Reflecting on our journey through the borderlands, I am reminded of the Undocumented Christ in Eagle Pass, TX. The Undocumented Christ is a large crucifix that was found floating in the Rio Grande and seized by the Border Patrol. The symbolic power of the crucifix reminds us that Christ is present in every migrant who is exiled from their homeland and that our faith was born from the reality of the cross. From the moment of death and despair arises the hope of the resurrection. These migrants cross over the Rio Grande carrying their resurrection hope and are baptized into new life in a new land. It serves us well to remember that Christ is present in the crucified migrant who comes to our land bloody and beaten, but with the hope of a God that defends the lives of the poorest among us.

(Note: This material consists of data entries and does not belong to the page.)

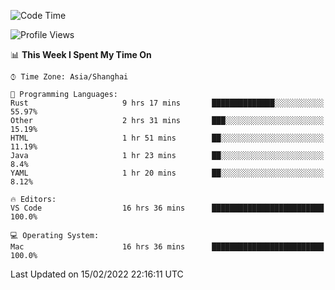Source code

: <!--START_SECTION:waka-->
![Code Time](http://img.shields.io/badge/Code%20Time-995%20hrs%207%20mins-blue)

![Profile Views](http://img.shields.io/badge/Profile%20Views-32-blue)

📊 **This Week I Spent My Time On** 

```text
⌚︎ Time Zone: Asia/Shanghai

💬 Programming Languages: 
Rust                     9 hrs 17 mins       ██████████████░░░░░░░░░░░   55.97% 
Other                    2 hrs 31 mins       ███░░░░░░░░░░░░░░░░░░░░░░   15.19% 
HTML                     1 hr 51 mins        ██░░░░░░░░░░░░░░░░░░░░░░░   11.19% 
Java                     1 hr 23 mins        ██░░░░░░░░░░░░░░░░░░░░░░░   8.4% 
YAML                     1 hr 20 mins        ██░░░░░░░░░░░░░░░░░░░░░░░   8.12%

🔥 Editors: 
VS Code                  16 hrs 36 mins      █████████████████████████   100.0%

💻 Operating System: 
Mac                      16 hrs 36 mins      █████████████████████████   100.0%

```


 Last Updated on 15/02/2022 22:16:11 UTC
<!--END_SECTION:waka-->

Undocumented Christ at Our Lady of Refuge, Eagle Pass, Texas
Likewise, from our meeting with Proyecto Azteca, we were reminded that access to health care, education, and decent housing is a human right, not a privilege. Reality on the border means that many people have been denied access to this basic right. Many residents of the colonias live far below the poverty line and are often excluded from access to health insurance and basic housing infrastructure like electricity and running water. While public discourse in America defines these items in terms of economic privilege, our faith is clear that health, education, and safe housing are human rights and must not be stolen from the poor and manipulated by the powerful.
Las Colonias in Hidalgo County outside of San Juan, Texas

It was also a blessing to see the efforts underway by churches working together to serve to the needs of refugees, but I was struck by one question repeatedly asked by people we spoke with. Why are the churches so silent? We preach that all people are made in the image of God. Our faith teaches us that the Reign of God demands dignity and equality. It demands that we care for the alien and the stranger in our land. So why are the churches so silent? Why are the churches complicit with the sin of militarizing our border, with harboring the myth that “those people” are not welcome because they broke an unjust law? Whose side are the churches on, the Empire and its walled borders, or a faith that teaches us we are all united as one people under God?